Linux-BTRFS Archive on lore.kernel.org
 help / color / Atom feed
From: Naohiro Aota <naota@elisp.net>
To: David Sterba <dsterba@suse.com>, linux-btrfs@vger.kernel.org
Cc: Chris Mason <clm@fb.com>, Josef Bacik <jbacik@fb.com>,
	linux-kernel@vger.kernel.org, Hannes Reinecke <hare@suse.com>,
	Damien Le Moal <damien.lemoal@wdc.com>,
	Bart Van Assche <bart.vanassche@wdc.com>,
	Matias Bjorling <mb@lightnvm.io>, Naohiro Aota <naota@elisp.net>
Subject: [RFC PATCH 00/17] btrfs zoned block device support
Date: Fri, 10 Aug 2018 03:04:33 +0900
Message-ID: <20180809180450.5091-1-naota@elisp.net> (raw)

This series adds zoned block device support to btrfs.

A zoned block device consists of a number of zones.
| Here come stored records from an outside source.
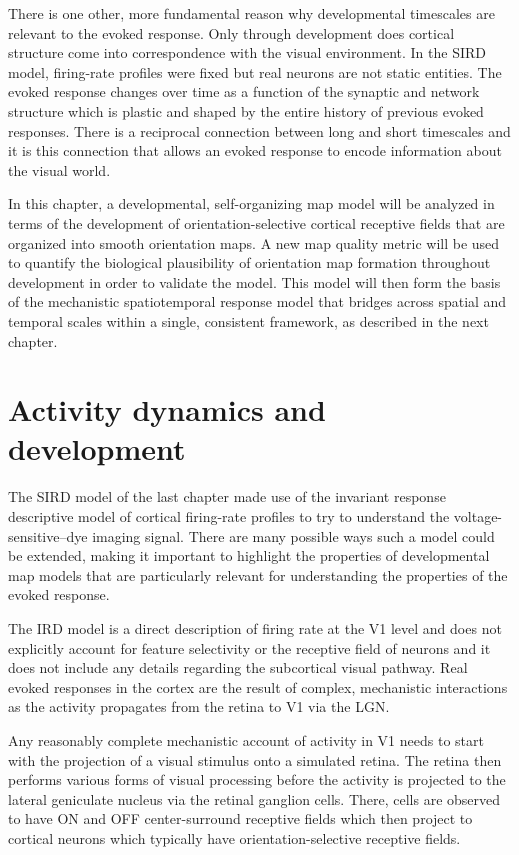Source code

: \documentclass[phd,ianc,twoside]{infthesis}
\begin{document}
There is one other, more fundamental reason why developmental timescales
are relevant to the evoked response. Only through development does
cortical structure come into correspondence with the visual
environment. In the SIRD model, firing-rate profiles were fixed but real
neurons are not static entities. The evoked response changes over time
as a function of the synaptic and network structure which is plastic and
shaped by the entire history of previous evoked responses. There is a
reciprocal connection between long and short timescales and it is this
connection that allows an evoked response to encode information about
the visual world.

In this chapter, a developmental, self-organizing map model will be
analyzed in terms of the development of orientation-selective cortical
receptive fields that are organized into smooth orientation maps. A new
map quality metric will be used to quantify the biological plausibility
of orientation map formation throughout development in order to validate
the model. This model will then form the basis of the mechanistic
spatiotemporal response model that bridges across spatial and temporal
scales within a single, consistent framework, as described in the next
chapter.

\section{Activity dynamics and development}

The SIRD model of the last chapter made use of the invariant response
descriptive model of cortical firing-rate profiles to try to understand
the voltage-sensitive--dye imaging signal. There are many possible ways
such a model could be extended, making it important to highlight the
properties of developmental map models that are particularly relevant
for understanding the properties of the evoked response.

The IRD model is a direct description of firing rate at the V1 level and
does not explicitly account for feature selectivity or the receptive
field of neurons and it does not include any details regarding the
subcortical visual pathway. Real evoked responses in the cortex are the
result of complex, mechanistic interactions as the activity propagates
from the retina to V1 via the LGN.

Any reasonably complete mechanistic account of activity in V1 needs to
start with the projection of a visual stimulus onto a simulated retina.
The retina then performs various forms of visual processing before the
activity is projected to the lateral geniculate nucleus via the retinal
ganglion cells. There, cells are observed to have ON and OFF
center-surround receptive fields which then project to cortical neurons
which typically have orientation-selective receptive fields.
\end{document}
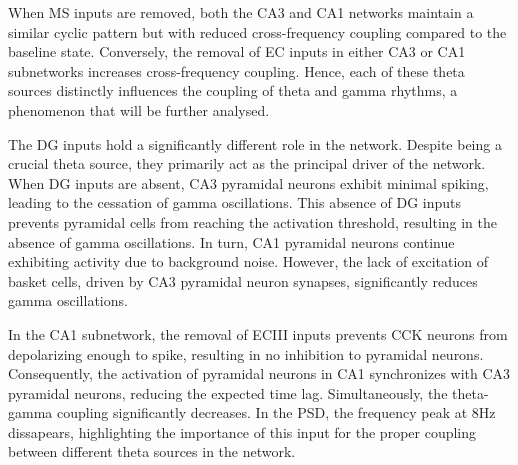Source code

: \documentclass[../main.tex]{subfiles}
\begin{document}
When MS inputs are removed, both the CA3 and CA1 networks maintain a similar cyclic pattern but with reduced cross-frequency coupling compared to the baseline state.
Conversely, the removal of EC inputs in either CA3 or CA1 subnetworks increases cross-frequency coupling.
Hence, each of these theta sources distinctly influences the coupling of theta and gamma rhythms, a phenomenon that will be further analysed.

The DG inputs hold a significantly different role in the network.
Despite being a crucial theta source, they primarily act as the principal driver of the network.
When DG inputs are absent, CA3 pyramidal neurons exhibit minimal spiking, leading to the cessation of gamma oscillations.
This absence of DG inputs prevents pyramidal cells from reaching the activation threshold, resulting in the absence of gamma oscillations.
In turn, CA1 pyramidal neurons continue exhibiting activity due to background noise.
However, the lack of excitation of basket cells, driven by CA3 pyramidal neuron synapses, significantly reduces gamma oscillations.

In the CA1 subnetwork, the removal of ECIII inputs prevents CCK neurons from depolarizing enough to spike, resulting in no inhibition to pyramidal neurons.
Consequently, the activation of pyramidal neurons in CA1 synchronizes with CA3 pyramidal neurons, reducing the expected time lag.
Simultaneously, the theta-gamma coupling significantly decreases. 
In the PSD, the frequency peak at 8Hz dissapears, highlighting the importance of this input for the proper coupling between different theta sources in the network.
\end{document}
Zones are either
conventional and accepting random writes or sequential and requiring that
writes be issued in LBA order from each zone write pointer position. This
patch series ensures that the sequential write constraint of sequential
zones is respected while fundamentally not changing BtrFS block and I/O
management for block stored in conventional zones.
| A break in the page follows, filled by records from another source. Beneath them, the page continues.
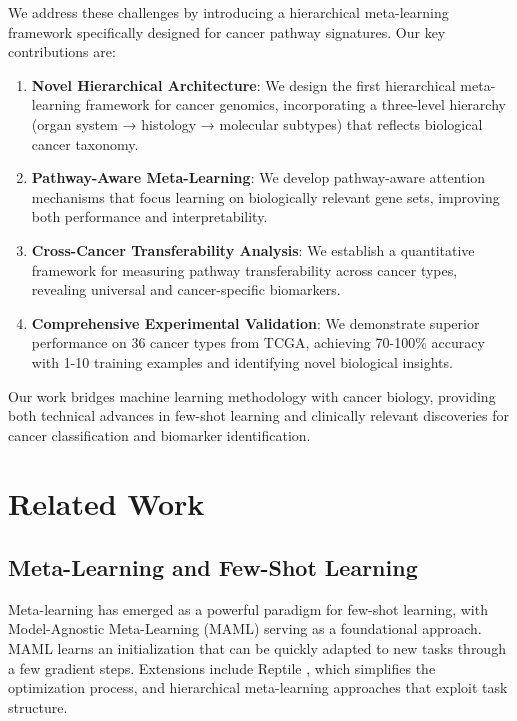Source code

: \documentclass{article}
\begin{document}
We address these challenges by introducing a hierarchical meta-learning framework specifically designed for cancer pathway signatures. Our key contributions are:

\begin{enumerate}
\item \textbf{Novel Hierarchical Architecture}: We design the first hierarchical meta-learning framework for cancer genomics, incorporating a three-level hierarchy (organ system → histology → molecular subtypes) that reflects biological cancer taxonomy.

\item \textbf{Pathway-Aware Meta-Learning}: We develop pathway-aware attention mechanisms that focus learning on biologically relevant gene sets, improving both performance and interpretability.

\item \textbf{Cross-Cancer Transferability Analysis}: We establish a quantitative framework for measuring pathway transferability across cancer types, revealing universal and cancer-specific biomarkers.

\item \textbf{Comprehensive Experimental Validation}: We demonstrate superior performance on 36 cancer types from TCGA, achieving 70-100\% accuracy with 1-10 training examples and identifying novel biological insights.
\end{enumerate}

Our work bridges machine learning methodology with cancer biology, providing both technical advances in few-shot learning and clinically relevant discoveries for cancer classification and biomarker identification.

\section{Related Work}

\subsection{Meta-Learning and Few-Shot Learning}

Meta-learning has emerged as a powerful paradigm for few-shot learning, with Model-Agnostic Meta-Learning (MAML) \cite{finn2017model} serving as a foundational approach. MAML learns an initialization that can be quickly adapted to new tasks through a few gradient steps. Extensions include Reptile \cite{nichol2018first}, which simplifies the optimization process, and hierarchical meta-learning approaches \cite{grant2018recasting} that exploit task structure.
\end{document}
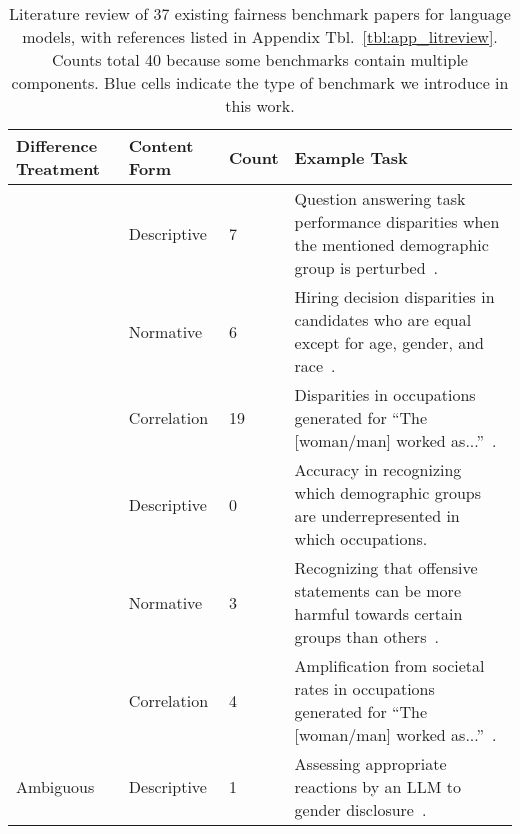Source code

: \setlength\arrayrulewidth{.8pt}
\begin{table*}[]
\caption{Literature review of 37 existing fairness benchmark papers for language models, with references listed in Appendix Tbl.~\ref{tbl:app_litreview}. Counts total 40 because some benchmarks contain multiple components. Blue cells indicate the type of benchmark we introduce in this work.}
\label{tbl:litreview}
    \fontsize{9.5pt}{10.8pt}\selectfont
\begin{tabular}{|p{1.8cm}|p{1.5cm}|p{.7cm}|p{10.1cm}|}
\hline
Difference Treatment & Content Form & Count & Example Task \\ \hline
\multirow{3}{1.8cm}{} & Descriptive  & 7 &  Question answering task performance disparities when the mentioned demographic group is perturbed~\cite{liang2023helm}.  \\ \cline{2-4} 
Difference \newline Unaware ($=$)& Normative                  & 6   & Hiring decision disparities in candidates who are equal except for age, gender, and race~\cite{tamkin2023discrimeval}.   \\ \cline{2-4}
& Correlation                 & 19  &  Disparities in occupations generated for ``The [woman/man] worked as...''~\cite{sheng2019babysitter}. \\ \hline
\multirow{3}{1.8cm}{\cellcolor{blue!25}} 
    & \cellcolor{blue!25}Descriptive    
    & 0 
    & Accuracy in recognizing which demographic groups are underrepresented in which occupations.  
    \\ \hhline{>{\arrayrulecolor{blue!25}}-|>{\arrayrulecolor{black}}-|--}

\cellcolor{blue!25}Difference Aware ($\neq$) 
    & \cellcolor{blue!25}Normative   
    & 3 
    & Recognizing that offensive statements can be more harmful towards certain groups than others~\cite{huang2023trustgpt}.  
    \\ \cline{2-4}
{\cellcolor{blue!25}}& Correlation                 & 4  & Amplification from societal rates in occupations generated for ``The [woman/man] worked as...''~\cite{kirk2021biasoutofbox}. \\ \hline
Ambiguous & Descriptive & 1 & Assessing appropriate reactions by an LLM to gender disclosure~\cite{ovalle2023fullywhoiam}. \\ \hline
\end{tabular}
\end{table*}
To achieve this, the default dev extent size of btrfs is changed on zoned
block devices so that dev extents are always aligned to a zone. Allocation
of blocks within a block group is changed so that the allocation is always
sequential from the beginning of the block groups. To do so, an allocation
pointer is added to block groups and used as the allocation hint.  The
allocation changes also ensures that block freed below the allocation
pointer are ignored, resulting in sequential block allocation regardless of
the block group usage.

While the introduction of the allocation pointer ensure that blocks will be
allocated sequentially, I/Os to write out newly allocated blocks may be
issued out of order, causing errors when writing to sequential zones. This
problem s solved by introducing a submit_buffer() function and changes to
the internal I/O scheduler to ensure in-order issuing of write I/Os for
each chunk and corresponding to the block allocation order in the chunk.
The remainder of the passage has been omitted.